# WORK TO COMPLETE:
Output each of the entries exactly, skipping every picture they contain.

# Source texts of formatted documents:
════════════════
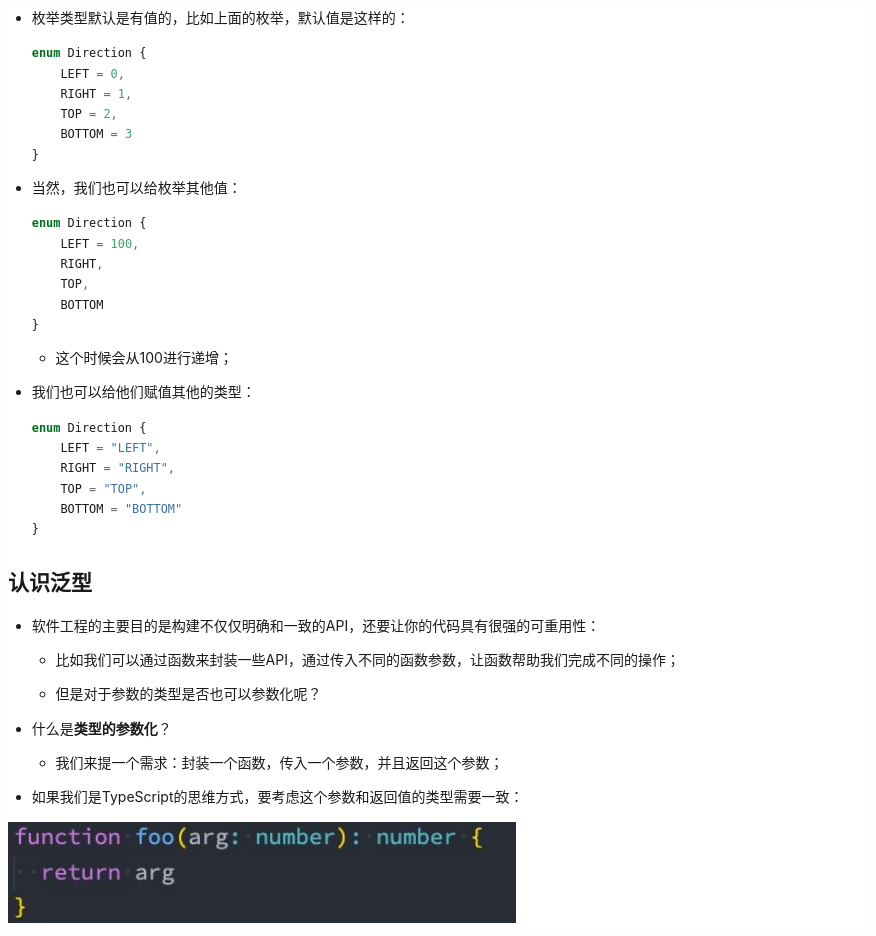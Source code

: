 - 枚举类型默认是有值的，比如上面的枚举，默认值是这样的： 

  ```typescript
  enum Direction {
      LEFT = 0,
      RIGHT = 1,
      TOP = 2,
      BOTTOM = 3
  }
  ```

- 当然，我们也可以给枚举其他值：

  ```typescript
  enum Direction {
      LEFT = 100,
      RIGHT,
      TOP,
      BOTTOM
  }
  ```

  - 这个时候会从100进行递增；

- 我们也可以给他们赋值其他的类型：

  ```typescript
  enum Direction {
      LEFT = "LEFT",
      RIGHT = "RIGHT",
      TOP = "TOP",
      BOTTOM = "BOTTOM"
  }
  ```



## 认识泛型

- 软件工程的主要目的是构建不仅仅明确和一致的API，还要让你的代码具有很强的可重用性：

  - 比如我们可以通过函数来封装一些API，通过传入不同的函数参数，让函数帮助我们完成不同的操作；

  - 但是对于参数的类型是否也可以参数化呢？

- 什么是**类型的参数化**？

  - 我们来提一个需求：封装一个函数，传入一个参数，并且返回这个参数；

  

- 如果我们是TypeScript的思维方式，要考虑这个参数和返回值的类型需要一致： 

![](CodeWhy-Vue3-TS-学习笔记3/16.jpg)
════════════════
# SOLUTION BELOW:
Source code

: - 枚举类型默认是有值的，比如上面的枚举，默认值是这样的： 

  ```typescript
  enum Direction {
      LEFT = 0,
      RIGHT = 1,
      TOP = 2,
      BOTTOM = 3
  }
  ```

- 当然，我们也可以给枚举其他值：

  ```typescript
  enum Direction {
      LEFT = 100,
      RIGHT,
      TOP,
      BOTTOM
  }
  ```

  - 这个时候会从100进行递增；

- 我们也可以给他们赋值其他的类型：

  ```typescript
  enum Direction {
      LEFT = "LEFT",
      RIGHT = "RIGHT",
      TOP = "TOP",
      BOTTOM = "BOTTOM"
  }
  ```



## 认识泛型

- 软件工程的主要目的是构建不仅仅明确和一致的API，还要让你的代码具有很强的可重用性：

  - 比如我们可以通过函数来封装一些API，通过传入不同的函数参数，让函数帮助我们完成不同的操作；

  - 但是对于参数的类型是否也可以参数化呢？

- 什么是**类型的参数化**？

  - 我们来提一个需求：封装一个函数，传入一个参数，并且返回这个参数；

  

- 如果我们是TypeScript的思维方式，要考虑这个参数和返回值的类型需要一致： 

![](CodeWhy-Vue3-TS-学习笔记3/16.jpg)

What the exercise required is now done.